We asked One TWU members about their experience in our Queer Faith Study (QFS) and this is one of their responses:
“The first time I went to a QFS meeting, I was skeptical. I was cautious, I kept myself on guard. I trusted the person who invited me to join, but I didn’t know anyone else. I didn’t know what to expect, I didn’t know the views of the person leading, I didn’t know who would be there. I didn’t know if I was getting invited to a safe space or not.
I had been in so many religious spaces that had claimed they were safe but were the opposite. I had so many conversations with people who said they lived by the love of God but who turned around and condemned, persecuted, and ostracized me.
Through years of being hurt by the Church I had learned that the only way I would be safe, is if I kept a hard shell around my heart. So, on the first QFS meeting I went to, I had my guard up. I wasn’t afraid to tell the parish I didn’t like church. I wasn’t afraid to come across hardened, or rough because that is how I had learned to keep myself safe in ‘typical’ religious settings.
I walked into QFS and told David I didn’t support church. I told him that I am against organized religion. I told the group that I think church is more harmful than helpful. I said these things out of the pain and trauma the church had caused me. I told them all these things to test the type of place QFS was. I told them all these things expecting to be shut down, asked to leave and to be told I'm wrong.
But this space was not typical, so instead I was met with a simple “yeah, that makes perfect sense.” I was met with nods of affirmation from the group which told me that my feelings were valid.
There was kinship to my pain.

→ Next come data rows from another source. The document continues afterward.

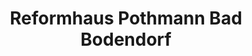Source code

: ---
title: "Reformhaus Pothmann Bad Bodendorf"
url: /sinzig/reformhaus-pothmann-bad-bodendorf/
shop: Supermarkt
---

They all knew I wasn’t coming from hate but I was coming from hurt: and I was met with love. Many of them have experienced the same hurt. When I was met with this reaction from David and the members, I knew I was safe. I knew I was home. Since then, QFS has given me a space to be raw. A space to give honesty and be met with truth. David has helped me understand scripture through a queer, loving, and true lens.
This lens has helped me deepen my relationship with God in a way that I hadn’t felt I could do before. David meets all of the members with love. He does his best to see each member and recognize the experiences that each one of us has gone through. Each member is on their own journey. Some identify as Christian and others do not, but we all recognize we are on a path of discovery and growth.
I genuinely have never felt so safe when reading the Bible, talking about God and sharing my vulnerabilities. It is not a perfect space, and sometimes I feel critical or hardened to the conversations we are having, but I have learned to breathe in and out love, and then actually share what I am feeling with the group.
David always acknowledges my ideas and is excited to talk about them further just with me or in a group discussion. This is not a place of condemnation, but a place of exploration, not a place of hate, but a place of unconditional love. In QFS, you get out of the passage and conversation what you are willing to put in. But you will always get love if you just show up and listen.
There is grace for those with religious trauma. There is patience for those with neurodivergence. There is grace for those struggling with mental health. We embrace queerness and questions. You are all welcome and you will be welcomed with love.”